The pop superstars The Black Eyed Peas came to Comic-Con International in San Diego, but not to talk about music -- they're getting into the comics business. Three members of the band appeared with moderator and Marvel Comics editor Axel Alonso to discuss their new project, a superhero comic book Masters of the Sun. will.i.am wrote the book with some collaboration from Taboo and apl.de.ap, and will.i.am talked about how the story turned from a film project to a comic book.
"It began about five and a half years ago when I wrote the screenplay...and I wanted to turn it into something that was collectible. So we went out and did research and shopped around for amazing books, and the place to go shop for amazing books are like Japanese collectible stores. And their attention to detail is immaculate, from the printing to the paper stock, so we went out and searched for the type of book that we wanted to create. And around that time, I met Ben [Jackendoff, producer], and so we took that screenplay and turned that into a graphic novel, and Ben connected us with [artist] Damian Scott, now four years ago," will.i.am said.
He went on to discuss the strange and varied roots in inner-city comic book culture the book drew upon. "And it took us four years to fine-tune the story, and get the myth and the theology together, and create this world from inner-city gang-bangin', that took place in the 1980s, with the rise of hip-hop, and the spread of the culture of the art form.
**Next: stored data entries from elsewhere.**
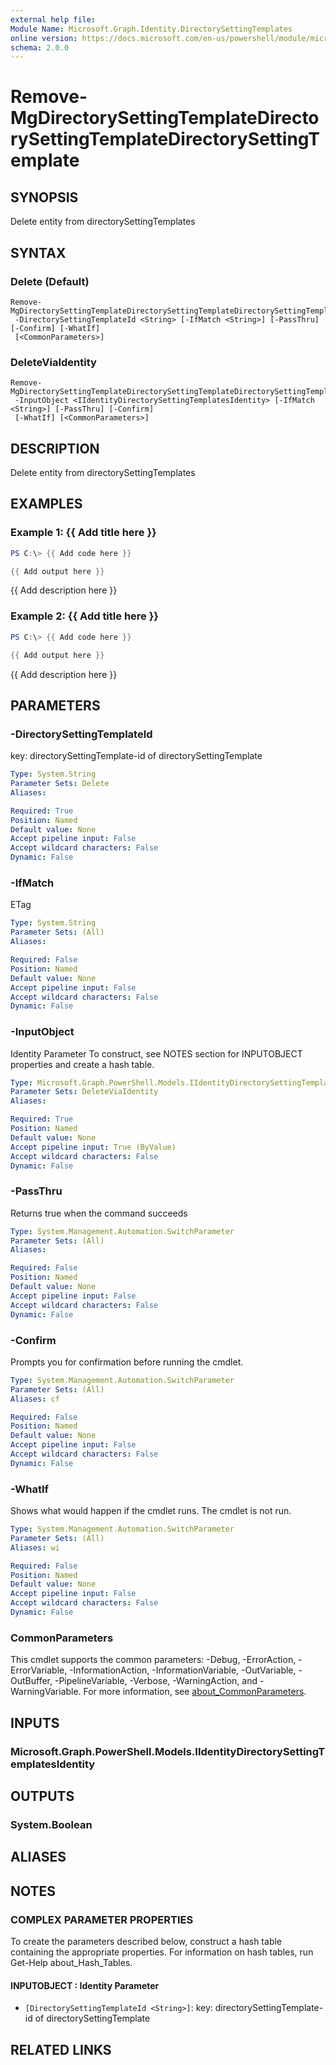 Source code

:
 ```yaml
---
external help file:
Module Name: Microsoft.Graph.Identity.DirectorySettingTemplates
online version: https://docs.microsoft.com/en-us/powershell/module/microsoft.graph.identity.directorysettingtemplates/remove-mgdirectorysettingtemplatedirectorysettingtemplatedirectorysettingtemplate
schema: 2.0.0
---
```


# Remove-MgDirectorySettingTemplateDirectorySettingTemplateDirectorySettingTemplate

## SYNOPSIS
Delete entity from directorySettingTemplates

## SYNTAX

### Delete (Default)
```
Remove-MgDirectorySettingTemplateDirectorySettingTemplateDirectorySettingTemplate
 -DirectorySettingTemplateId <String> [-IfMatch <String>] [-PassThru] [-Confirm] [-WhatIf]
 [<CommonParameters>]
```

### DeleteViaIdentity
```
Remove-MgDirectorySettingTemplateDirectorySettingTemplateDirectorySettingTemplate
 -InputObject <IIdentityDirectorySettingTemplatesIdentity> [-IfMatch <String>] [-PassThru] [-Confirm]
 [-WhatIf] [<CommonParameters>]
```

## DESCRIPTION
Delete entity from directorySettingTemplates

## EXAMPLES

### Example 1: {{ Add title here }}
```powershell
PS C:\> {{ Add code here }}

{{ Add output here }}
```

{{ Add description here }}

### Example 2: {{ Add title here }}
```powershell
PS C:\> {{ Add code here }}

{{ Add output here }}
```

{{ Add description here }}

## PARAMETERS

### -DirectorySettingTemplateId
key: directorySettingTemplate-id of directorySettingTemplate

```yaml
Type: System.String
Parameter Sets: Delete
Aliases:

Required: True
Position: Named
Default value: None
Accept pipeline input: False
Accept wildcard characters: False
Dynamic: False
```

### -IfMatch
ETag

```yaml
Type: System.String
Parameter Sets: (All)
Aliases:

Required: False
Position: Named
Default value: None
Accept pipeline input: False
Accept wildcard characters: False
Dynamic: False
```

### -InputObject
Identity Parameter
To construct, see NOTES section for INPUTOBJECT properties and create a hash table.

```yaml
Type: Microsoft.Graph.PowerShell.Models.IIdentityDirectorySettingTemplatesIdentity
Parameter Sets: DeleteViaIdentity
Aliases:

Required: True
Position: Named
Default value: None
Accept pipeline input: True (ByValue)
Accept wildcard characters: False
Dynamic: False
```

### -PassThru
Returns true when the command succeeds

```yaml
Type: System.Management.Automation.SwitchParameter
Parameter Sets: (All)
Aliases:

Required: False
Position: Named
Default value: None
Accept pipeline input: False
Accept wildcard characters: False
Dynamic: False
```

### -Confirm
Prompts you for confirmation before running the cmdlet.

```yaml
Type: System.Management.Automation.SwitchParameter
Parameter Sets: (All)
Aliases: cf

Required: False
Position: Named
Default value: None
Accept pipeline input: False
Accept wildcard characters: False
Dynamic: False
```

### -WhatIf
Shows what would happen if the cmdlet runs.
The cmdlet is not run.

```yaml
Type: System.Management.Automation.SwitchParameter
Parameter Sets: (All)
Aliases: wi

Required: False
Position: Named
Default value: None
Accept pipeline input: False
Accept wildcard characters: False
Dynamic: False
```

### CommonParameters
This cmdlet supports the common parameters: -Debug, -ErrorAction, -ErrorVariable, -InformationAction, -InformationVariable, -OutVariable, -OutBuffer, -PipelineVariable, -Verbose, -WarningAction, and -WarningVariable. For more information, see [about_CommonParameters](http://go.microsoft.com/fwlink/?LinkID=113216).

## INPUTS

### Microsoft.Graph.PowerShell.Models.IIdentityDirectorySettingTemplatesIdentity

## OUTPUTS

### System.Boolean

## ALIASES

## NOTES

### COMPLEX PARAMETER PROPERTIES
To create the parameters described below, construct a hash table containing the appropriate properties. For information on hash tables, run Get-Help about_Hash_Tables.

#### INPUTOBJECT <IIdentityDirectorySettingTemplatesIdentity>: Identity Parameter
  - `[DirectorySettingTemplateId <String>]`: key: directorySettingTemplate-id of directorySettingTemplate

## RELATED LINKS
And at the same time, gangs selling drugs, and violence plagued our city. And so this book, based in 1980, we fantasized around that and doing conspiracy theories, and after we had shape-shifting aliens, and CIA agents that are bringing in cocaine and crack into our neighborhoods, systematically dropping off weapons right when three-strikes law was, now we have prisons filled with Latins and blacks."
will.i.am said that it was only during protagonist Zulu X's arc as a hero that he learns the grater scope of the threats he faces. "So Zulu X, and the Blast Masters are fighting against this ancient scourge, to take their inner city back. And they realize it's a deeper mission that he has, they've been putting the black community, the Latin community under his thumb since slavery, the killing of Martin Luther King and Malcom X, and the Black Panther Party, and now [the villain] aims to do that and continue with the plot of the black plague in hip-hop."
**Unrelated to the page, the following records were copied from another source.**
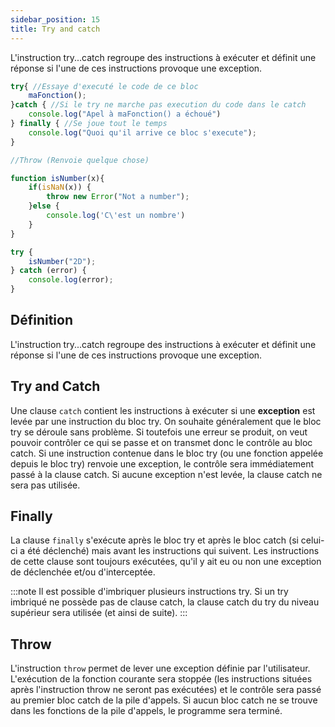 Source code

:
 ```yaml
---
sidebar_position: 15
title: Try and catch
---
```


L'instruction try...catch regroupe des instructions à exécuter et définit une réponse si l'une de ces instructions provoque une exception.

```javascript
try{ //Essaye d'executé le code de ce bloc
    maFonction();
}catch { //Si le try ne marche pas execution du code dans le catch
    console.log("Apel à maFonction() a échoué")
} finally { //Se joue tout le temps
    console.log("Quoi qu'il arrive ce bloc s'execute");
}

//Throw (Renvoie quelque chose)

function isNumber(x){
    if(isNaN(x)) {
        throw new Error("Not a number");
    }else {
        console.log('C\'est un nombre')
    }
}

try {
    isNumber("2D");
} catch (error) {
    console.log(error);
}
```

## Définition

L'instruction try...catch regroupe des instructions à exécuter et définit une réponse si l'une de ces instructions provoque une exception.

## Try and Catch

Une clause `catch` contient les instructions à exécuter si une **exception** est levée par une instruction du bloc try. On souhaite généralement que le bloc try se déroule sans problème. Si toutefois une erreur se produit, on veut pouvoir contrôler ce qui se passe et on transmet donc le contrôle au bloc catch. Si une instruction contenue dans le bloc try (ou une fonction appelée depuis le bloc try) renvoie une exception, le contrôle sera immédiatement passé à la clause catch. Si aucune exception n'est levée, la clause catch ne sera pas utilisée.

## Finally

La clause `finally` s'exécute après le bloc try et après le bloc catch (si celui-ci a été déclenché) mais avant les instructions qui suivent. Les instructions de cette clause sont toujours exécutées, qu'il y ait eu ou non une exception de déclenchée et/ou d'interceptée.

:::note
Il est possible d'imbriquer plusieurs instructions try. Si un try imbriqué ne possède pas de clause catch, la clause catch du try du niveau supérieur sera utilisée (et ainsi de suite).
:::

## Throw

L'instruction `throw` permet de lever une exception définie par l'utilisateur. L'exécution de la fonction courante sera stoppée (les instructions situées après l'instruction throw ne seront pas exécutées) et le contrôle sera passé au premier bloc catch de la pile d'appels. Si aucun bloc catch ne se trouve dans les fonctions de la pile d'appels, le programme sera terminé.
The music icon framed the story as a parable for the hip-hop times. "If you look around in hip-hop today, everyone praises not only the drug dealer, but now the drug user. One time a crack-head was something to fear, now we're wrapping about crack, so...we're telling the story about our community to get it back to thriving, creating things and inventing and aiming our youth to become better contributors to our society."
Alonso asked will.i.am what his influences were for the book, and the artist basically said that his foray into comics really started with X-Men Origins: Wolverine, in which he was a co-star. "Obviously real superheroes like Martin Luther King and Malcom X, the Black Panther Party, you know folks that are out there fighting for their community. And as well as fantasy stories, like the X-Men. Being briefly in [X-Men Origins:] Wolverine, you know I got killed, but it was an amazing experience...so we went in to make sure the black superhero doesn't die too soon," he said, laughing. He went on to say it was after his appearance in Wolverine that he was inspired to start the original Masters of the Sun screenplay.
The Black Eyed Peas' Masters of the Sun is on sale now from Marvel Comics.